# Mose Miller Show Harness?



## TyeeRanch (Nov 22, 2011)

I am harness shopping at the moment and wondering if anyone has seen one of the Mose Miller Show Harnesses http://minitack.com/mw200.htm and what your thoughts are on them.

Also looking at the Betathane Show Harness from Prime Design http://www.primedesigntack.com/HarnessB.html

Any info on either of these would be appreciated.

Thank you


----------



## Sue_C. (Nov 22, 2011)

I am not a fan of "round leather" reins, traces etc... *Rolled* and SEWN ROUND, yes, but in my opinion, rounding leather makes it much weaker. It is simply a cheap way to make a harness LOOK more expensive, and I feel it is dangerous for that reason.


----------



## disneyhorse (Nov 22, 2011)

I actually like the Mose miller harnesses a lot.... I've owned many of them. They are very nice for the price... bUT I hate, hate, hate the one between the $250 pleasure harness and the $750 rolled one. I ordered it and didn't realize the TRaCEs and LINEs (both of which are quite weight bearing and safety issues if worn) were ROUNDED not ROLLED. For just a couple hundred more the rolled leather is worth it. Otherwise just get the $250 one.

I just ordered one for my new pony.

Just beware of any wording that says round, not rolled. The rolled should have stitching, which makes it stronger. Round leather is simply a strap shaved down to appear more refined, but is half as thick and thus half as strong.


----------



## drmatthewtaylor (Nov 23, 2011)

I have seen and used Mose Miller harness. I have been pleased with the quality look and function.

Dr Taylor


----------



## rabbitsfizz (Nov 23, 2011)

The Mose Miller rolled harness is on offer- $100.00 off for the black with brass mountings as they made too many for an order.

You can get the buckle in traces and I presume you can also get breeching as they are very helpful. I wish they did the rounded blinkers on the mini set as they do on the pony.

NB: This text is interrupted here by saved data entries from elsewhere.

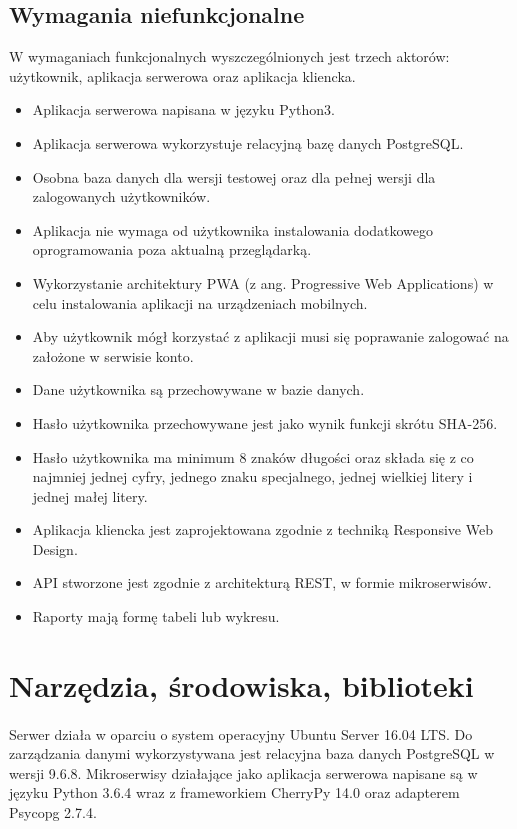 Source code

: \documentclass{article}
\begin{document}
	\subsection{Wymagania niefunkcjonalne}
	W wymaganiach funkcjonalnych wyszczególnionych jest trzech aktorów: użytkownik, aplikacja serwerowa oraz aplikacja kliencka.
	\begin{itemize}
		\item Aplikacja serwerowa napisana w języku Python3.
		\item Aplikacja serwerowa wykorzystuje relacyjną bazę danych PostgreSQL.
		\item Osobna baza danych dla wersji testowej oraz dla pełnej wersji dla zalogowanych użytkowników.
		\item Aplikacja nie wymaga od użytkownika instalowania dodatkowego oprogramowania poza aktualną przeglądarką.
		\item Wykorzystanie architektury PWA (z ang. Progressive Web Applications) w celu instalowania aplikacji na urządzeniach mobilnych.
		\item Aby użytkownik mógł korzystać z aplikacji musi się poprawanie zalogować na założone w serwisie konto.
		\item Dane użytkownika są przechowywane w bazie danych.
		\item Hasło użytkownika przechowywane jest jako wynik funkcji skrótu SHA-256.
		\item Hasło użytkownika ma minimum 8 znaków długości oraz składa się z co najmniej jednej cyfry, jednego znaku specjalnego, jednej wielkiej litery i jednej małej litery.
		\item Aplikacja kliencka jest zaprojektowana zgodnie z techniką Responsive Web Design.
		\item API stworzone jest zgodnie z architekturą REST, w formie mikroserwisów.
		\item Raporty mają formę tabeli lub wykresu.
	\end{itemize}
	\section{Narzędzia, środowiska, biblioteki}
	\paragraph{}Serwer działa w oparciu o system operacyjny Ubuntu Server 16.04 LTS.
	Do zarządzania danymi wykorzystywana jest relacyjna baza danych PostgreSQL w wersji 9.6.8.
	Mikroserwisy działające jako aplikacja serwerowa napisane są w języku Python 3.6.4 wraz z frameworkiem CherryPy 14.0 oraz adapterem Psycopg 2.7.4. 
\end{document}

Good Luck making up your mind, I wish I could.


----------



## MiLo Minis (Nov 24, 2011)

I have purchased many of these harnesses both for myself and others in both Mini and pony size. I find them to be of really good quality leather and very good workmanship, a good buy on a whole although recently I have had trouble with the rolled leather harnesses headstalls in Mini size only (the pony ones are fine) - the drop is off centre as is the browband and the blinder stays are coming loose from the blinders on the one side. I have returned a couple of them only to have them replaced with the exact same thing. I gave up replacing them and took mine in to be repaired at a harnessmaker here. If you are wanting a show harness ONLY I would go with the rolled leather harness rather than the rounded leather harness. If you are looking for something a little more versatile I would go with the carriage harness preferably or the MW95 as both of them come complete with breeching and are more versatile. You can also get the v shaped breastcollar that buckles in which is a really nice option.


----------



## hobbyhorse23 (Nov 25, 2011)

Nikki, I wouldn't go with either of those harnesses, personally. I love Prime Design and I really like my Mose Miller harnesses, but both the ones you've selected are bargain-basement models and look it. Have you talked to Estate? They've got the most comfortable show harness saddles around and great-looking breastcollars even on their cheapest models. I'm probably going to buy one of those for Turbo next spring, assuming I have a job again by then.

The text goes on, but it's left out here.